As an adult, I find my childhood musings rather amazing. At the time, the US didn’t speak to Communist China. They were evil. We were trying to pretend that we didn’t think Japan and Germany were evil for WWII. Jim Crow laws still ruled our south. We were getting wound up in the cold war, and children were often warned that Russia would nuke us at any minute. When they did, we were supposed to crawl under our desks at school or under a table at home. Perhaps I thought about these things and other people because my father worked in a classified job. Several times a year the FBI would come and investigate us to make certain my parents were sufficiently loyal to the USA.
As I grew older, I became a supporter of the civil rights movement and later a protestor of the Vietnam War.

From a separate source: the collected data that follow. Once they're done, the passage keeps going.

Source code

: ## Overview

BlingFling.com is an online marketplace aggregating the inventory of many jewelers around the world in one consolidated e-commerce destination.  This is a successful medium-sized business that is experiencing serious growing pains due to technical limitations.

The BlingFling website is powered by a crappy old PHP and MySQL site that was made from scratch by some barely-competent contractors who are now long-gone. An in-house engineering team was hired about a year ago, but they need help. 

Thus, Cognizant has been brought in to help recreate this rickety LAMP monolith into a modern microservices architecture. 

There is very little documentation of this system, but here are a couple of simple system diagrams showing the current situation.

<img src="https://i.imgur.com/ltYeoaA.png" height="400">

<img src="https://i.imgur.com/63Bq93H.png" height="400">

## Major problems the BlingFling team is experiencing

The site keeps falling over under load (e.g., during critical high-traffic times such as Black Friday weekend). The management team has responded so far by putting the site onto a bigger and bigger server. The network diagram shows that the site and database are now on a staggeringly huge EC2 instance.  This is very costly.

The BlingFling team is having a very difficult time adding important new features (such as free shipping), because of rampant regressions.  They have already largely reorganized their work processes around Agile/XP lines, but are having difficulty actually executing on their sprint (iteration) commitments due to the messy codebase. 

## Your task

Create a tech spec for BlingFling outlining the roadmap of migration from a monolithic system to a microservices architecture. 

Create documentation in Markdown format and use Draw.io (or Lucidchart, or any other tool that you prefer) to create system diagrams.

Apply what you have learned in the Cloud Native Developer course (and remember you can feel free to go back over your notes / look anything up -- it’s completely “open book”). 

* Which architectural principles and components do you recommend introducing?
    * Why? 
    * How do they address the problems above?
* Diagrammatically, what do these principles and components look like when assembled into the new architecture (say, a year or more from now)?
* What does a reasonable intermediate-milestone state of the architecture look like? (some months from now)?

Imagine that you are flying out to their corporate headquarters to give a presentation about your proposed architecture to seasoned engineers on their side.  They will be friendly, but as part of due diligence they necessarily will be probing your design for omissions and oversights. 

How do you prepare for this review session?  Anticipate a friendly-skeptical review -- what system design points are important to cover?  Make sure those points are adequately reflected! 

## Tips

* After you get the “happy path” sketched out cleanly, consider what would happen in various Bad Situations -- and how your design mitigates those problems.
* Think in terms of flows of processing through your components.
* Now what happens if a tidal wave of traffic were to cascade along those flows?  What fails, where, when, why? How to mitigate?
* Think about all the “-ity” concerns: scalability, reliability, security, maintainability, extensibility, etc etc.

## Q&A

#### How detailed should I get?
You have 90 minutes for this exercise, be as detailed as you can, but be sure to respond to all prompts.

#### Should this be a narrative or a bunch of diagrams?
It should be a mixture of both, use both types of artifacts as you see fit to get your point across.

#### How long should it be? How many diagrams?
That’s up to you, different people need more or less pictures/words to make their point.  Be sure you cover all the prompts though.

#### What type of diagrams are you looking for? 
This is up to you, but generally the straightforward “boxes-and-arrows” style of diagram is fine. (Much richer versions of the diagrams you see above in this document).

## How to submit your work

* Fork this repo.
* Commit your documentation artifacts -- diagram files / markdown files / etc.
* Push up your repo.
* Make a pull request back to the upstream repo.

My childhood conclusions that all people are basically the same led me to believe that there must be a better way to live than to be constantly at war.
So, for almost sixty years, I’ve looked for what that better way might be. I’ve seen stunning examples of how wars are fabricated out of fears and lies in order to make a few people very rich. Men and women march off to foreign lands in pursuit of freedom or the path of glory, hoping to make someone free when those so liberated may not want to pay the price of the type of freedom we offer.
I am still convinced that there has to be a better way. Perhaps the better way is really very simple. Perhaps we the people need to stand up to the greedy power elite and say, “No. We won’t kill so that you can become richer.” Maybe instead of laying flowers on a soldier’s grave in a cemetery far removed from the source of the conflict, we ought to line the streets up to Halliburton headquarters with crosses bearing the names of those who died for their profits. We could decorate them with flowers and light candles. We need to make those who profit from war uncomfortable rather than troubling the poor woman in some far away land who just wants to buy some groceries and go home to put her feet up.
Another thought to consider as we call ourselves exceptional for enforcing justice around the world, just maybe, a country that condones the murder of unarmed black children in our streets does not have the moral high ground to enforce our brand of freedom upon other countries.
No, I am not particularly naïve. I know that where there is true injustice there can never be lasting peace. Still, I look at the wars around me and notice how often my own nation seems to be on the side of the injustice rather than those who are looking for a better way of life. Perhaps the world would have more peace, if we minded our business of cleaning up our streets and let other nations find the level of peace and justice that they can live with.
Just maybe, the best way to honor those who have lost their lives in our continual wars is to take a good, hard look at why we fight and ask what we can do different. How can we have peace?